The VOI for the detected objects was determined as the lateral aspect of the sheep leg that did not exceed the lengthwise range of the shell. In this VOI, all detected objects were manually aligned, reformatted and binarized in the same 3-D space and exported as a series of axial slices. Pre-processing and object detection were performed using 3D Slicer 4.10.1 (Brigham and Women’s Hospital, Boston, MA).

Figure 5
figure 5

Schematic of US image post-processing and quantification. Image contents highlighted in orange denote the new-bone bulk geometry (c), new-bone surface perimeter (e, left column) and new-bone contact perimeter (e, right column) used to derive the corresponding morphometric parameters.

Post-processing and quantification

The procedure of post-processing and quantification is illustrated in Fig. 5. In each slice of the bone surface segmented from US, foreground areas were thinned and spurious branches were pruned34. In each column of the image, only the pixel with the lowest depth was kept to avoid ambiguity arising in partial occlusion (Fig. 5b). Next, a smoothing spline (smoothing parameter=0.5) was used to fit this profile. Interspace between this fitted curve and its radial projection onto the shell surface was filled, and its area was defined as the NBB area (Fig. 5c). The perimeter of this filled region (Fig. 5d) was split into two parts, one contained in the domain of the shell (Fig. 5e, right column) and the other complementary to it (Fig. 5e, left column). The length of the former part of the curve was defined as NBC length and the latter as NBS length. Shell surface between disjoint bone surfaces was also considered when calculating NBS. CT data were thresholded followed by extraction of the bulk region and perimeter. Derivation of the three parameters refers to that detailed for US quantification. Computation of the mean absolute distance refers to our earlier study34.

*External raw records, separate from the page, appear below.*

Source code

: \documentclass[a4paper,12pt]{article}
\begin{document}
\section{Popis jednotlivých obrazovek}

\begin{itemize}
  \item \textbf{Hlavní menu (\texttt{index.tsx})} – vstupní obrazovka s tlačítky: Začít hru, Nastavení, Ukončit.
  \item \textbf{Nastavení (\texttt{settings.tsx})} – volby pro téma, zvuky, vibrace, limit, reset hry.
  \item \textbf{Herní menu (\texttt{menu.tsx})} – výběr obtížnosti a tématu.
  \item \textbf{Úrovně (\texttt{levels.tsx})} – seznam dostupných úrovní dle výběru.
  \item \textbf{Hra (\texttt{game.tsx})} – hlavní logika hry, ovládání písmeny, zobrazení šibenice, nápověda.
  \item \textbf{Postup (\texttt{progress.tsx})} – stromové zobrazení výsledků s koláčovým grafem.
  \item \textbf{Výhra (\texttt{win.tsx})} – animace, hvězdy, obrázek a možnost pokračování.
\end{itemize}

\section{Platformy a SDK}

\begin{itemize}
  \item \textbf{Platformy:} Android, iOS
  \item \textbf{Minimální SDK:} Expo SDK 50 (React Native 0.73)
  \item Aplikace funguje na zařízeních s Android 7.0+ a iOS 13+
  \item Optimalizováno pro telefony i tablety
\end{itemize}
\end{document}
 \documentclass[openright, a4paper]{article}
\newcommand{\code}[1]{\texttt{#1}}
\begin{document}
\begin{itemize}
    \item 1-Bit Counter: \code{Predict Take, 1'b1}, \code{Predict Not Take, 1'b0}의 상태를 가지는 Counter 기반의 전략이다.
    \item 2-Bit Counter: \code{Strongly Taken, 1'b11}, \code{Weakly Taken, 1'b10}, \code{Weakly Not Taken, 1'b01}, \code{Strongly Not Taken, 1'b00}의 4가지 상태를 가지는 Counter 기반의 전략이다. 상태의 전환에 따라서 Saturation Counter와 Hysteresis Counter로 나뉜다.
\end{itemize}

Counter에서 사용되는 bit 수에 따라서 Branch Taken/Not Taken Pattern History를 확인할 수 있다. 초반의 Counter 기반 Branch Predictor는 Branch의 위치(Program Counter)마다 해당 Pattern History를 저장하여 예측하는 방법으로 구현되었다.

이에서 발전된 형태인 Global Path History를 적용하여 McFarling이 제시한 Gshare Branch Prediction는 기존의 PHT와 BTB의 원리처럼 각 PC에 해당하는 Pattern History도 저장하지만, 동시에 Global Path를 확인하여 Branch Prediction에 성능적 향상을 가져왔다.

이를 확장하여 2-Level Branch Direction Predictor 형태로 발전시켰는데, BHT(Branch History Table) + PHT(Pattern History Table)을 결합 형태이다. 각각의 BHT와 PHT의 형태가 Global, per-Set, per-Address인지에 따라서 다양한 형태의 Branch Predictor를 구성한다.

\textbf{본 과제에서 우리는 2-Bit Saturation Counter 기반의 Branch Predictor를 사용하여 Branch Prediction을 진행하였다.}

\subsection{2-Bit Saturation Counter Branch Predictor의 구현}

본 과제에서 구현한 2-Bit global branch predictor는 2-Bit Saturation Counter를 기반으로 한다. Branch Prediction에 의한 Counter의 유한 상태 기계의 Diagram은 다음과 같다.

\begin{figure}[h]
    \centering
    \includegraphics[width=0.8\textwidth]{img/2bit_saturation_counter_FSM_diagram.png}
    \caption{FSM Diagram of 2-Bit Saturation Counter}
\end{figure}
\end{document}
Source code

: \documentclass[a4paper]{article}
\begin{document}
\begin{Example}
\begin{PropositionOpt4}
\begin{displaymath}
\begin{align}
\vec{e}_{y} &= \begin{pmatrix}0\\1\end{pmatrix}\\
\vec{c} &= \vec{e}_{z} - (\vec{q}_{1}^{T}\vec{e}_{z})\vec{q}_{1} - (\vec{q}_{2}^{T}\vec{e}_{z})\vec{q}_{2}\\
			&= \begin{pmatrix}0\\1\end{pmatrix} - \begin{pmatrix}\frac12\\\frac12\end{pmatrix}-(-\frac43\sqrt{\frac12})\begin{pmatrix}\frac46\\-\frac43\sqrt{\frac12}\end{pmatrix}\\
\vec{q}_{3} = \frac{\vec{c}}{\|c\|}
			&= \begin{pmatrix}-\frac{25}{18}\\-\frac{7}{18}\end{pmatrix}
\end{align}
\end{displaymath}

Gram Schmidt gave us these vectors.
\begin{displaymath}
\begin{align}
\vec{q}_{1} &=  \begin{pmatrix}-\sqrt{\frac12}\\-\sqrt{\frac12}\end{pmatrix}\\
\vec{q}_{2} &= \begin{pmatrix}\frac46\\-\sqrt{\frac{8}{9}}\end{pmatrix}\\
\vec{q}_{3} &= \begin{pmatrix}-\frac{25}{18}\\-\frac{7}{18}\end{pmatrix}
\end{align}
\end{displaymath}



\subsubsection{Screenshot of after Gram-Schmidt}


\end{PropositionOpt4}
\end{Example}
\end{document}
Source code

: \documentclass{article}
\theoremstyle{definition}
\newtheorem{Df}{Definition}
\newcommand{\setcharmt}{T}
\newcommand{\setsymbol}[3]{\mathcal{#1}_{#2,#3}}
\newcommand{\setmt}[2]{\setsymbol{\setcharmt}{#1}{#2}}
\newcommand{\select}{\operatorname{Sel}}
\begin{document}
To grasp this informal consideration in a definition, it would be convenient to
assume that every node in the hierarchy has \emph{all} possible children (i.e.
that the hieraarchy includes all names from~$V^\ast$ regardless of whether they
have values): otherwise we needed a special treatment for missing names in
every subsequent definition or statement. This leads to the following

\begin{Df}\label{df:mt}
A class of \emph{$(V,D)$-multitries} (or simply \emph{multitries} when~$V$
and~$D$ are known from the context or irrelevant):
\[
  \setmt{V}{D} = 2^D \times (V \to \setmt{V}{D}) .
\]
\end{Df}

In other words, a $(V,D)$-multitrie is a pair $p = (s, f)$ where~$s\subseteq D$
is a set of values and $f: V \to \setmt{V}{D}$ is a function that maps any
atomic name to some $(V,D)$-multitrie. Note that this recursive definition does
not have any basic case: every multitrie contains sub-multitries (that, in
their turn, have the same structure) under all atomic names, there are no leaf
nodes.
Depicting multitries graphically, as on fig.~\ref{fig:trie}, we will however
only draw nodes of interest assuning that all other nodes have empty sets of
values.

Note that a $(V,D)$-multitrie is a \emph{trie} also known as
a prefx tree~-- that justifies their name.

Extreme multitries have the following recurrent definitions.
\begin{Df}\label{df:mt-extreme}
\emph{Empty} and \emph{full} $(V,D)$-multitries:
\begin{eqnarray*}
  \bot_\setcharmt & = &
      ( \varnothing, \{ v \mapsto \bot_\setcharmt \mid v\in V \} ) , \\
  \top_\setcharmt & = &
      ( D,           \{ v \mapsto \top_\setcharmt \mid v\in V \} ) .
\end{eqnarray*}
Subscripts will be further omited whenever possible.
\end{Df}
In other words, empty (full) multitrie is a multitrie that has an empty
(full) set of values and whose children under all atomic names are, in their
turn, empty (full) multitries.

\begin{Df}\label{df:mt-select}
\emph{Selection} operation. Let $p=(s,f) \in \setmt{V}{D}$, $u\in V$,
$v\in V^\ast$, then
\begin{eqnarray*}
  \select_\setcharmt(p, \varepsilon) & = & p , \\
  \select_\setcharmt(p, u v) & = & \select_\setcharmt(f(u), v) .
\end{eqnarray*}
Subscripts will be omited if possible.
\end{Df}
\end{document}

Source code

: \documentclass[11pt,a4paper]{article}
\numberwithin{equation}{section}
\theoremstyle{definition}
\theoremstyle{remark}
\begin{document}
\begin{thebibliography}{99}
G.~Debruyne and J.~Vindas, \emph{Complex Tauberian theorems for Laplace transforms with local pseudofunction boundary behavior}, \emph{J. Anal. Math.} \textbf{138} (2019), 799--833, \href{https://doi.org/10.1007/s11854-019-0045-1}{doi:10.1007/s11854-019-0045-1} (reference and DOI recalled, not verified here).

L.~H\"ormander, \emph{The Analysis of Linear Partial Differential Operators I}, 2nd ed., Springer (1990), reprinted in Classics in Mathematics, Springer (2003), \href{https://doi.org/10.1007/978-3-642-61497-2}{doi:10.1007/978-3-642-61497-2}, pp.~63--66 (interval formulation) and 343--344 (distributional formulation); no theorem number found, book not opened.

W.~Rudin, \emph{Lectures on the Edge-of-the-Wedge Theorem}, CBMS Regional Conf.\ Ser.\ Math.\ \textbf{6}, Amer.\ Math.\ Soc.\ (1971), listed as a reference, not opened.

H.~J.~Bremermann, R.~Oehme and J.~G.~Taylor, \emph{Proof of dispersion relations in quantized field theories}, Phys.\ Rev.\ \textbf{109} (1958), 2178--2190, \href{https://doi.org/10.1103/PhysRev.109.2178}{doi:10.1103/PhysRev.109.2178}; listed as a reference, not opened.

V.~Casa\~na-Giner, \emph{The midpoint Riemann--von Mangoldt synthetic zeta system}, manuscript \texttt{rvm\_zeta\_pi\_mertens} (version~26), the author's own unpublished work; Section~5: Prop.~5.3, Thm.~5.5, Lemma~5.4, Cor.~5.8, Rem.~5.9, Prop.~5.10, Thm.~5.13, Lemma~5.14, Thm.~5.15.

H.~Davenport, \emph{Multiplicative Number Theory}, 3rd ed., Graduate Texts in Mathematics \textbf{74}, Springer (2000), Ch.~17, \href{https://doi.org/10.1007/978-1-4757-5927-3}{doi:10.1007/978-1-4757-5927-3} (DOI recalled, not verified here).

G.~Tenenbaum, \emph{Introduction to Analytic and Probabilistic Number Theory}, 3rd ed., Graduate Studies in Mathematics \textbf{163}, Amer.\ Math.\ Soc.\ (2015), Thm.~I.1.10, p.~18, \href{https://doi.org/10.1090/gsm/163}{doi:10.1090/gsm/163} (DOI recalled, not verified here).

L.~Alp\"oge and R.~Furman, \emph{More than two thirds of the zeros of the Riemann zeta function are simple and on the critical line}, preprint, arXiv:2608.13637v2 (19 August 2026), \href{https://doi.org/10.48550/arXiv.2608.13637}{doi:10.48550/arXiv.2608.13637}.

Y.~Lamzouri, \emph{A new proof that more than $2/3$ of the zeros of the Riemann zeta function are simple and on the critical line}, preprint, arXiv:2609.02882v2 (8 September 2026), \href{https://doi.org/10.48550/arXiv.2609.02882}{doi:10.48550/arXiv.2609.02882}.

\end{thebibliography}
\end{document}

Following the aforementioned processing, the NBB area, NBS length and NBC length were computed from each axial slice in the VOI from 2 repeated US scans. This also provided 2 identical sets of CT benchmarks. The horizontal range of the new bone was determined as the common bone in the 2 repeated US data. Bone outside this range was not considered for the quantification. The VOI was partitioned lengthwise into 3 portions (relative to the shell’s rostral end): proximal (5%–35% of the shell length), middle (35%–65% of the shell length) and distal (65%–95%). Axial slices out of this range were not used, and slices where new bone was not detected were also not used. The NBB area was normalized relative to the area of the FOV and NBS and NBC length were normalized relative to the half circumference of each shell model’s endcap. Finally, morphometric parameters extracted from the 2 repeated US and their benchmark CT were further averaged for the comparison between US and CT. All post processing and quantification were performed in Matlab (MathWorks Inc., Natick, MA, USA) installed on the supercomputers located at the Texas A&M High Performance Research Computing (HPRC) facility.

Statistical analysis

Two tailed Student’s t-test was used to indicate statistical significance in the differences of the morphometric parameters between US and CT (\(\alpha\)=5%).